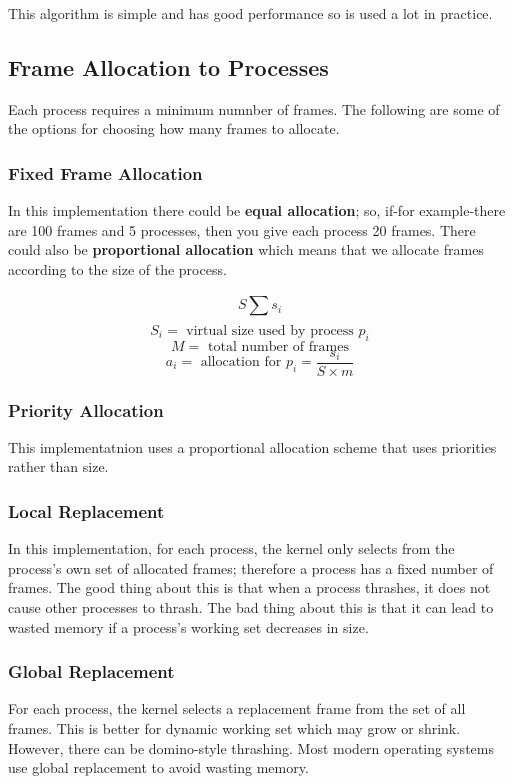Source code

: \documentclass{article}
\newcommand{\bold}[1]{\textbf{#1}}
\begin{document}
This algorithm is simple and has good performance so is used a lot in practice. 

\subsection{Frame Allocation to Processes}

Each process requires a minimum numnber of frames. The following are some of the options for choosing how many frames to allocate.

\subsubsection{Fixed Frame Allocation}

In this implementation there could be \bold{equal allocation}; so, if-for example-there are 100 frames and 5 processes, then you give each process 20 frames. There could also be \bold{proportional allocation} which means that we allocate frames according to the size of the process. 

$$S \sum_{}^{} s_i$$
$$S_i = \textrm{ virtual size used by process } p_i$$
$$M = \textrm{ total number of frames}$$ 
$$a_i = \textrm{ allocation for } p_i = \frac{s_i}{S \times m}$$

\subsubsection{Priority Allocation}

This implementatnion uses a proportional allocation scheme that uses priorities rather than size. 

\subsubsection{Local Replacement}

In this implementation, for each process, the kernel only selects from the process's own set of allocated frames; therefore a process has a fixed number of frames. The good thing about this is that when a process thrashes, it does not cause other processes to thrash. The bad thing about this is that it can lead to wasted memory if a process's working set decreases in size. 

\subsubsection{Global Replacement}

For each process, the kernel selects a replacement frame from the set of all frames. This is better for dynamic working set which may grow or shrink. However, there can be domino-style thrashing. Most modern operating systems use global replacement to avoid wasting memory. 
\end{document}
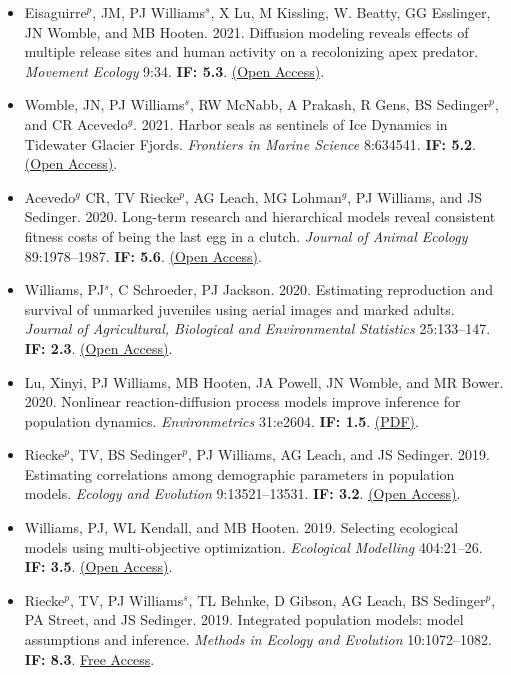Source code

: \begin{itemize}
\item Eisaguirre$^p$, JM, PJ Williams$^s$, X Lu, M Kissling, W. Beatty, GG Esslinger, JN Womble, and MB Hooten. 2021. Diffusion modeling reveals effects of multiple release sites and human activity on a recolonizing apex predator. \emph{Movement Ecology} 9:34. \textbf{IF: 5.3}. \href{https://movementecologyjournal.biomedcentral.com/articles/10.1186/s40462-021-00270-w}{(Open Access)}.
\item Womble, JN, PJ Williams$^s$, RW McNabb, A Prakash, R Gens, BS Sedinger$^p$, and CR Acevedo$^g$. 2021. Harbor seals as sentinels of Ice Dynamics in Tidewater Glacier Fjords. \emph{Frontiers in Marine Science} 8:634541. \textbf{IF: 5.2}. \href{https://www.frontiersin.org/articles/10.3389/fmars.2021.634541/full}{(Open Access)}.
\item Acevedo$^g$ CR, TV Riecke$^p$, AG Leach, MG Lohman$^g$, PJ Williams, and JS Sedinger. 2020. Long-term research and hierarchical models reveal consistent fitness costs of being the last egg in a clutch. \emph{Journal of Animal Ecology} 89:1978--1987. \textbf{IF: 5.6}. \href{https://besjournals.onlinelibrary.wiley.com/doi/10.1111/1365-2656.13232}{(Open Access)}.
\item Williams, PJ$^s$, C Schroeder, PJ Jackson. 2020. Estimating reproduction and survival of unmarked juveniles using aerial images and marked adults. \emph{Journal of Agricultural, Biological and Environmental Statistics} 25:133--147. \textbf{IF: 2.3}. \href{https://link.springer.com/article/10.1007/s13253-020-00384-5}{(Open Access)}.
\item Lu, Xinyi, PJ Williams, MB Hooten, JA Powell, JN Womble, and MR Bower. 2020. Nonlinear reaction-diffusion process models improve inference for population dynamics. \emph{Environmetrics} 31:e2604. \textbf{IF: 1.5}. \href{http://www.perrywilliams.us/wp-content/uploads/2023/05/lu2020nonlinear.pdf}{(PDF)}.
\item Riecke$^p$, TV, BS Sedinger$^p$, PJ Williams, AG Leach, and JS Sedinger. 2019. Estimating correlations among demographic parameters in population models. \emph{Ecology and Evolution} 9:13521--13531. \textbf{IF: 3.2}. \href{https://onlinelibrary.wiley.com/doi/10.1002/ece3.5809}{(Open Access)}.
\item Williams, PJ, WL Kendall, and MB Hooten. 2019. Selecting ecological models using multi-objective optimization. \emph{Ecological Modelling} 404:21--26. \textbf{IF: 3.5}. \href{https://www.sciencedirect.com/science/article/pii/S0304380019301577?via%3Dihub}{(Open Access)}.
\item Riecke$^p$, TV, PJ Williams$^s$, TL Behnke, D Gibson, AG Leach, BS Sedinger$^p$, PA Street, and JS Sedinger. 2019. Integrated population models: model assumptions and inference. \emph{Methods in Ecology and Evolution} 10:1072--1082. \textbf{IF: 8.3}. \href{https://besjournals.onlinelibrary.wiley.com/doi/10.1111/2041-210X.13195}{Free Access}.

\end{itemize}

- - -

WHAT YOU HAVE TO DO:
Transcribe the whole listing above exactly and leave out the pictures.

RESPONSE TO THE EXERCISE:
Source code

: \documentclass{article}
\newcommand{\bold}[1]{\textbf{#1}}
\begin{document}
This algorithm is simple and has good performance so is used a lot in practice. 

\subsection{Frame Allocation to Processes}

Each process requires a minimum numnber of frames. The following are some of the options for choosing how many frames to allocate.

\subsubsection{Fixed Frame Allocation}

In this implementation there could be \bold{equal allocation}; so, if-for example-there are 100 frames and 5 processes, then you give each process 20 frames. There could also be \bold{proportional allocation} which means that we allocate frames according to the size of the process. 

$$S \sum_{}^{} s_i$$
$$S_i = \textrm{ virtual size used by process } p_i$$
$$M = \textrm{ total number of frames}$$ 
$$a_i = \textrm{ allocation for } p_i = \frac{s_i}{S \times m}$$

\subsubsection{Priority Allocation}

This implementatnion uses a proportional allocation scheme that uses priorities rather than size. 

\subsubsection{Local Replacement}

In this implementation, for each process, the kernel only selects from the process's own set of allocated frames; therefore a process has a fixed number of frames. The good thing about this is that when a process thrashes, it does not cause other processes to thrash. The bad thing about this is that it can lead to wasted memory if a process's working set decreases in size. 

\subsubsection{Global Replacement}

For each process, the kernel selects a replacement frame from the set of all frames. This is better for dynamic working set which may grow or shrink. However, there can be domino-style thrashing. Most modern operating systems use global replacement to avoid wasting memory. 
\end{document}
Source code

: \begin{itemize}
\item Eisaguirre$^p$, JM, PJ Williams$^s$, X Lu, M Kissling, W. Beatty, GG Esslinger, JN Womble, and MB Hooten. 2021. Diffusion modeling reveals effects of multiple release sites and human activity on a recolonizing apex predator. \emph{Movement Ecology} 9:34. \textbf{IF: 5.3}. \href{https://movementecologyjournal.biomedcentral.com/articles/10.1186/s40462-021-00270-w}{(Open Access)}.
\item Womble, JN, PJ Williams$^s$, RW McNabb, A Prakash, R Gens, BS Sedinger$^p$, and CR Acevedo$^g$. 2021. Harbor seals as sentinels of Ice Dynamics in Tidewater Glacier Fjords. \emph{Frontiers in Marine Science} 8:634541. \textbf{IF: 5.2}. \href{https://www.frontiersin.org/articles/10.3389/fmars.2021.634541/full}{(Open Access)}.
\item Acevedo$^g$ CR, TV Riecke$^p$, AG Leach, MG Lohman$^g$, PJ Williams, and JS Sedinger. 2020. Long-term research and hierarchical models reveal consistent fitness costs of being the last egg in a clutch. \emph{Journal of Animal Ecology} 89:1978--1987. \textbf{IF: 5.6}. \href{https://besjournals.onlinelibrary.wiley.com/doi/10.1111/1365-2656.13232}{(Open Access)}.
\item Williams, PJ$^s$, C Schroeder, PJ Jackson. 2020. Estimating reproduction and survival of unmarked juveniles using aerial images and marked adults. \emph{Journal of Agricultural, Biological and Environmental Statistics} 25:133--147. \textbf{IF: 2.3}. \href{https://link.springer.com/article/10.1007/s13253-020-00384-5}{(Open Access)}.
\item Lu, Xinyi, PJ Williams, MB Hooten, JA Powell, JN Womble, and MR Bower. 2020. Nonlinear reaction-diffusion process models improve inference for population dynamics. \emph{Environmetrics} 31:e2604. \textbf{IF: 1.5}. \href{http://www.perrywilliams.us/wp-content/uploads/2023/05/lu2020nonlinear.pdf}{(PDF)}.
\item Riecke$^p$, TV, BS Sedinger$^p$, PJ Williams, AG Leach, and JS Sedinger. 2019. Estimating correlations among demographic parameters in population models. \emph{Ecology and Evolution} 9:13521--13531. \textbf{IF: 3.2}. \href{https://onlinelibrary.wiley.com/doi/10.1002/ece3.5809}{(Open Access)}.
\item Williams, PJ, WL Kendall, and MB Hooten. 2019. Selecting ecological models using multi-objective optimization. \emph{Ecological Modelling} 404:21--26. \textbf{IF: 3.5}. \href{https://www.sciencedirect.com/science/article/pii/S0304380019301577?via%3Dihub}{(Open Access)}.
\item Riecke$^p$, TV, PJ Williams$^s$, TL Behnke, D Gibson, AG Leach, BS Sedinger$^p$, PA Street, and JS Sedinger. 2019. Integrated population models: model assumptions and inference. \emph{Methods in Ecology and Evolution} 10:1072--1082. \textbf{IF: 8.3}. \href{https://besjournals.onlinelibrary.wiley.com/doi/10.1111/2041-210X.13195}{Free Access}.

\end{itemize}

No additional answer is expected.